BEGIN Provided records
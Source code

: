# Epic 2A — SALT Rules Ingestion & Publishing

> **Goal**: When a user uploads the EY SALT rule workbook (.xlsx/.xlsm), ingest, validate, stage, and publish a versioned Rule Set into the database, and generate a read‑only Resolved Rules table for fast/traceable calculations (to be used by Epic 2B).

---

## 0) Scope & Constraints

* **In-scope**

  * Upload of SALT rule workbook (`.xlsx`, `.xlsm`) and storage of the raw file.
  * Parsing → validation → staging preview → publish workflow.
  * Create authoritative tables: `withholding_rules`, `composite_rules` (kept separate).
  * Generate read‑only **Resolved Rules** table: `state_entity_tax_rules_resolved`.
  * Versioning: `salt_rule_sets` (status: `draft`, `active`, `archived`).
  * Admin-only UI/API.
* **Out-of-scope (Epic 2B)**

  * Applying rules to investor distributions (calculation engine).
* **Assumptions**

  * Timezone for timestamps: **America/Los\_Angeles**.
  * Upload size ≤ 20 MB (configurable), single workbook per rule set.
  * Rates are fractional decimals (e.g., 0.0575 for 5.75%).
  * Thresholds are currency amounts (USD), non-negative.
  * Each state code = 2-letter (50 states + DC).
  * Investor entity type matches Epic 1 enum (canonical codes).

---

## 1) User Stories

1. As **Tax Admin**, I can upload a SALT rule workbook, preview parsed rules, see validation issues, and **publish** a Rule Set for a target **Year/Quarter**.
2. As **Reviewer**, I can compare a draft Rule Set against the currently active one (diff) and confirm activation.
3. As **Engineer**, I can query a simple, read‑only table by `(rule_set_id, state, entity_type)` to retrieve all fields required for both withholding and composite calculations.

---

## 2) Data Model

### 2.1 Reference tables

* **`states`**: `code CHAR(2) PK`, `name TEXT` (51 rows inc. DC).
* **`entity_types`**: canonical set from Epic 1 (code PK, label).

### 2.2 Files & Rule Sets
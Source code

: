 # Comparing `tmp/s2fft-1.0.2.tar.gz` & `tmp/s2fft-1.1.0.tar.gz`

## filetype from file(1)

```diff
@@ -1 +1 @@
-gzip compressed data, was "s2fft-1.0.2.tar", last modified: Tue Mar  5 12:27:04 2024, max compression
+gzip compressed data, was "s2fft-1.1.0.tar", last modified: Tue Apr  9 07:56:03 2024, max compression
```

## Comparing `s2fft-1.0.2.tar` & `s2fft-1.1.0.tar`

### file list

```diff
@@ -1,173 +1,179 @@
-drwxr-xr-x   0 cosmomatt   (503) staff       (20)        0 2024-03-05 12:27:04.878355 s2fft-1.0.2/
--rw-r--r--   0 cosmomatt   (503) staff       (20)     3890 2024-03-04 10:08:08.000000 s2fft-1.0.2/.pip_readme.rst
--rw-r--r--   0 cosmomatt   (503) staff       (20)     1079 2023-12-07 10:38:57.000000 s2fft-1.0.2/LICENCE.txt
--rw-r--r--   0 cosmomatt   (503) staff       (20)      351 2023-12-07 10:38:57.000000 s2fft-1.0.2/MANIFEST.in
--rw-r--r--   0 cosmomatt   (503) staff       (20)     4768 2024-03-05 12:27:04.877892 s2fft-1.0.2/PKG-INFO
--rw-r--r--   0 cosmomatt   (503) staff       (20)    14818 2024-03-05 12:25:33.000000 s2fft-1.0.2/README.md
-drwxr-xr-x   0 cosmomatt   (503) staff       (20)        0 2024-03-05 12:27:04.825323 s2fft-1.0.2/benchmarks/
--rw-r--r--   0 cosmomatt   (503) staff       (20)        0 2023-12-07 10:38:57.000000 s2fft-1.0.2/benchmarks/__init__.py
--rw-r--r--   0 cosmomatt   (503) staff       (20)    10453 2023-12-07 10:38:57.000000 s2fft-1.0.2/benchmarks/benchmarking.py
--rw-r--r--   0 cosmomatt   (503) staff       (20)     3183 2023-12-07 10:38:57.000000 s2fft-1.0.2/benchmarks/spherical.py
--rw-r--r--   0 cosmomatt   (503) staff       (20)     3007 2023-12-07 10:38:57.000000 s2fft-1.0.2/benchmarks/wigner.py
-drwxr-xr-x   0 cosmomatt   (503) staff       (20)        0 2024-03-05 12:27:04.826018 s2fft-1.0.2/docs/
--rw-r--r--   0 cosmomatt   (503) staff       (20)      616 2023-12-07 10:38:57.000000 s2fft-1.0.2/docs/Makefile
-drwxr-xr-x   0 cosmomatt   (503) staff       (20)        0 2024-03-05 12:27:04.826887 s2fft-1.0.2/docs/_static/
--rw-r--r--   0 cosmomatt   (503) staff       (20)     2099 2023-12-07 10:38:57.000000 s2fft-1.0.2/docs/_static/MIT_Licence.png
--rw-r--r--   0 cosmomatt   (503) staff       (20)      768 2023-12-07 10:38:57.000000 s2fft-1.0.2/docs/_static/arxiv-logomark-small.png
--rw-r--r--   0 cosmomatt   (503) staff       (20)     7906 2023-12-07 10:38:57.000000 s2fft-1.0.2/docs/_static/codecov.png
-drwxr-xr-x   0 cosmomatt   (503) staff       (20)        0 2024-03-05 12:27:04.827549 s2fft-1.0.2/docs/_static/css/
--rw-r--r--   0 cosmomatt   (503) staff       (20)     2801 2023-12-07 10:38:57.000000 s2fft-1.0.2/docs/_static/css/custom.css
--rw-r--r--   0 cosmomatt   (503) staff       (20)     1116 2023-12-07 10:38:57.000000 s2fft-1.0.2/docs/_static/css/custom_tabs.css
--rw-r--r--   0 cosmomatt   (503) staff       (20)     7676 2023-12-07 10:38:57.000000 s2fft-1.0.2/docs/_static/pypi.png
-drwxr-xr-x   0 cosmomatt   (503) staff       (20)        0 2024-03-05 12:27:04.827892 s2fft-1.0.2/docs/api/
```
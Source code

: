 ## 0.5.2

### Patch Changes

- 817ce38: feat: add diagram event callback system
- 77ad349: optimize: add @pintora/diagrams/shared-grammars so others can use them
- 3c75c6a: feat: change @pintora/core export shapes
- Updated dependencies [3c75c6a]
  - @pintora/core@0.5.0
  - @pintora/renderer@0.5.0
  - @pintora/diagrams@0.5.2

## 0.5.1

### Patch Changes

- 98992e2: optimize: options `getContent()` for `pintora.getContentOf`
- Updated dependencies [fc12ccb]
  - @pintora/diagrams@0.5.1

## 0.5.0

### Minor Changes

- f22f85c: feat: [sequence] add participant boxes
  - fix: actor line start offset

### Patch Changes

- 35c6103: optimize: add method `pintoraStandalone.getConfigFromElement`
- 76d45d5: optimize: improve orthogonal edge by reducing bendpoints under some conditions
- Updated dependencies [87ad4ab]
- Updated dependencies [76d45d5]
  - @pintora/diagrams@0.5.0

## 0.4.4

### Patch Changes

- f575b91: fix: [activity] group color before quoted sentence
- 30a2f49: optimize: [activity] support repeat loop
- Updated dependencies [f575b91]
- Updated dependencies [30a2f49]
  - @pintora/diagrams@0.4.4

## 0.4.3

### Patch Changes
END Provided records
> Exercise
The full set of entries must be transcribed exactly.

> Answer space
Source code

:# Epic 2A — SALT Rules Ingestion & Publishing

> **Goal**: When a user uploads the EY SALT rule workbook (.xlsx/.xlsm), ingest, validate, stage, and publish a versioned Rule Set into the database, and generate a read‑only Resolved Rules table for fast/traceable calculations (to be used by Epic 2B).

---

## 0) Scope & Constraints

* **In-scope**

  * Upload of SALT rule workbook (`.xlsx`, `.xlsm`) and storage of the raw file.
  * Parsing → validation → staging preview → publish workflow.
  * Create authoritative tables: `withholding_rules`, `composite_rules` (kept separate).
  * Generate read‑only **Resolved Rules** table: `state_entity_tax_rules_resolved`.
  * Versioning: `salt_rule_sets` (status: `draft`, `active`, `archived`).
  * Admin-only UI/API.
* **Out-of-scope (Epic 2B)**

  * Applying rules to investor distributions (calculation engine).
* **Assumptions**

  * Timezone for timestamps: **America/Los\_Angeles**.
  * Upload size ≤ 20 MB (configurable), single workbook per rule set.
  * Rates are fractional decimals (e.g., 0.0575 for 5.75%).
  * Thresholds are currency amounts (USD), non-negative.
  * Each state code = 2-letter (50 states + DC).
  * Investor entity type matches Epic 1 enum (canonical codes).

---

## 1) User Stories

1. As **Tax Admin**, I can upload a SALT rule workbook, preview parsed rules, see validation issues, and **publish** a Rule Set for a target **Year/Quarter**.
2. As **Reviewer**, I can compare a draft Rule Set against the currently active one (diff) and confirm activation.
3. As **Engineer**, I can query a simple, read‑only table by `(rule_set_id, state, entity_type)` to retrieve all fields required for both withholding and composite calculations.

---

## 2) Data Model

### 2.1 Reference tables

* **`states`**: `code CHAR(2) PK`, `name TEXT` (51 rows inc. DC).
* **`entity_types`**: canonical set from Epic 1 (code PK, label).

### 2.2 Files & Rule Sets
Source code

: # Comparing `tmp/s2fft-1.0.2.tar.gz` & `tmp/s2fft-1.1.0.tar.gz`

## filetype from file(1)

```diff
@@ -1 +1 @@
-gzip compressed data, was "s2fft-1.0.2.tar", last modified: Tue Mar  5 12:27:04 2024, max compression
+gzip compressed data, was "s2fft-1.1.0.tar", last modified: Tue Apr  9 07:56:03 2024, max compression
```

## Comparing `s2fft-1.0.2.tar` & `s2fft-1.1.0.tar`

### file list

```diff
@@ -1,173 +1,179 @@
-drwxr-xr-x   0 cosmomatt   (503) staff       (20)        0 2024-03-05 12:27:04.878355 s2fft-1.0.2/
--rw-r--r--   0 cosmomatt   (503) staff       (20)     3890 2024-03-04 10:08:08.000000 s2fft-1.0.2/.pip_readme.rst
--rw-r--r--   0 cosmomatt   (503) staff       (20)     1079 2023-12-07 10:38:57.000000 s2fft-1.0.2/LICENCE.txt
--rw-r--r--   0 cosmomatt   (503) staff       (20)      351 2023-12-07 10:38:57.000000 s2fft-1.0.2/MANIFEST.in
--rw-r--r--   0 cosmomatt   (503) staff       (20)     4768 2024-03-05 12:27:04.877892 s2fft-1.0.2/PKG-INFO
--rw-r--r--   0 cosmomatt   (503) staff       (20)    14818 2024-03-05 12:25:33.000000 s2fft-1.0.2/README.md
-drwxr-xr-x   0 cosmomatt   (503) staff       (20)        0 2024-03-05 12:27:04.825323 s2fft-1.0.2/benchmarks/
--rw-r--r--   0 cosmomatt   (503) staff       (20)        0 2023-12-07 10:38:57.000000 s2fft-1.0.2/benchmarks/__init__.py
--rw-r--r--   0 cosmomatt   (503) staff       (20)    10453 2023-12-07 10:38:57.000000 s2fft-1.0.2/benchmarks/benchmarking.py
--rw-r--r--   0 cosmomatt   (503) staff       (20)     3183 2023-12-07 10:38:57.000000 s2fft-1.0.2/benchmarks/spherical.py
--rw-r--r--   0 cosmomatt   (503) staff       (20)     3007 2023-12-07 10:38:57.000000 s2fft-1.0.2/benchmarks/wigner.py
-drwxr-xr-x   0 cosmomatt   (503) staff       (20)        0 2024-03-05 12:27:04.826018 s2fft-1.0.2/docs/
--rw-r--r--   0 cosmomatt   (503) staff       (20)      616 2023-12-07 10:38:57.000000 s2fft-1.0.2/docs/Makefile
-drwxr-xr-x   0 cosmomatt   (503) staff       (20)        0 2024-03-05 12:27:04.826887 s2fft-1.0.2/docs/_static/
--rw-r--r--   0 cosmomatt   (503) staff       (20)     2099 2023-12-07 10:38:57.000000 s2fft-1.0.2/docs/_static/MIT_Licence.png
--rw-r--r--   0 cosmomatt   (503) staff       (20)      768 2023-12-07 10:38:57.000000 s2fft-1.0.2/docs/_static/arxiv-logomark-small.png
--rw-r--r--   0 cosmomatt   (503) staff       (20)     7906 2023-12-07 10:38:57.000000 s2fft-1.0.2/docs/_static/codecov.png
-drwxr-xr-x   0 cosmomatt   (503) staff       (20)        0 2024-03-05 12:27:04.827549 s2fft-1.0.2/docs/_static/css/
--rw-r--r--   0 cosmomatt   (503) staff       (20)     2801 2023-12-07 10:38:57.000000 s2fft-1.0.2/docs/_static/css/custom.css
--rw-r--r--   0 cosmomatt   (503) staff       (20)     1116 2023-12-07 10:38:57.000000 s2fft-1.0.2/docs/_static/css/custom_tabs.css
--rw-r--r--   0 cosmomatt   (503) staff       (20)     7676 2023-12-07 10:38:57.000000 s2fft-1.0.2/docs/_static/pypi.png
-drwxr-xr-x   0 cosmomatt   (503) staff       (20)        0 2024-03-05 12:27:04.827892 s2fft-1.0.2/docs/api/
```
Source code

: ## 0.5.2

### Patch Changes

- 817ce38: feat: add diagram event callback system
- 77ad349: optimize: add @pintora/diagrams/shared-grammars so others can use them
- 3c75c6a: feat: change @pintora/core export shapes
- Updated dependencies [3c75c6a]
  - @pintora/core@0.5.0
  - @pintora/renderer@0.5.0
  - @pintora/diagrams@0.5.2

## 0.5.1

### Patch Changes

- 98992e2: optimize: options `getContent()` for `pintora.getContentOf`
- Updated dependencies [fc12ccb]
  - @pintora/diagrams@0.5.1

## 0.5.0

### Minor Changes

- f22f85c: feat: [sequence] add participant boxes
  - fix: actor line start offset

### Patch Changes

- 35c6103: optimize: add method `pintoraStandalone.getConfigFromElement`
- 76d45d5: optimize: improve orthogonal edge by reducing bendpoints under some conditions
- Updated dependencies [87ad4ab]
- Updated dependencies [76d45d5]
  - @pintora/diagrams@0.5.0

## 0.4.4

### Patch Changes

- f575b91: fix: [activity] group color before quoted sentence
- 30a2f49: optimize: [activity] support repeat loop
- Updated dependencies [f575b91]
- Updated dependencies [30a2f49]
  - @pintora/diagrams@0.4.4

## 0.4.3

### Patch Changes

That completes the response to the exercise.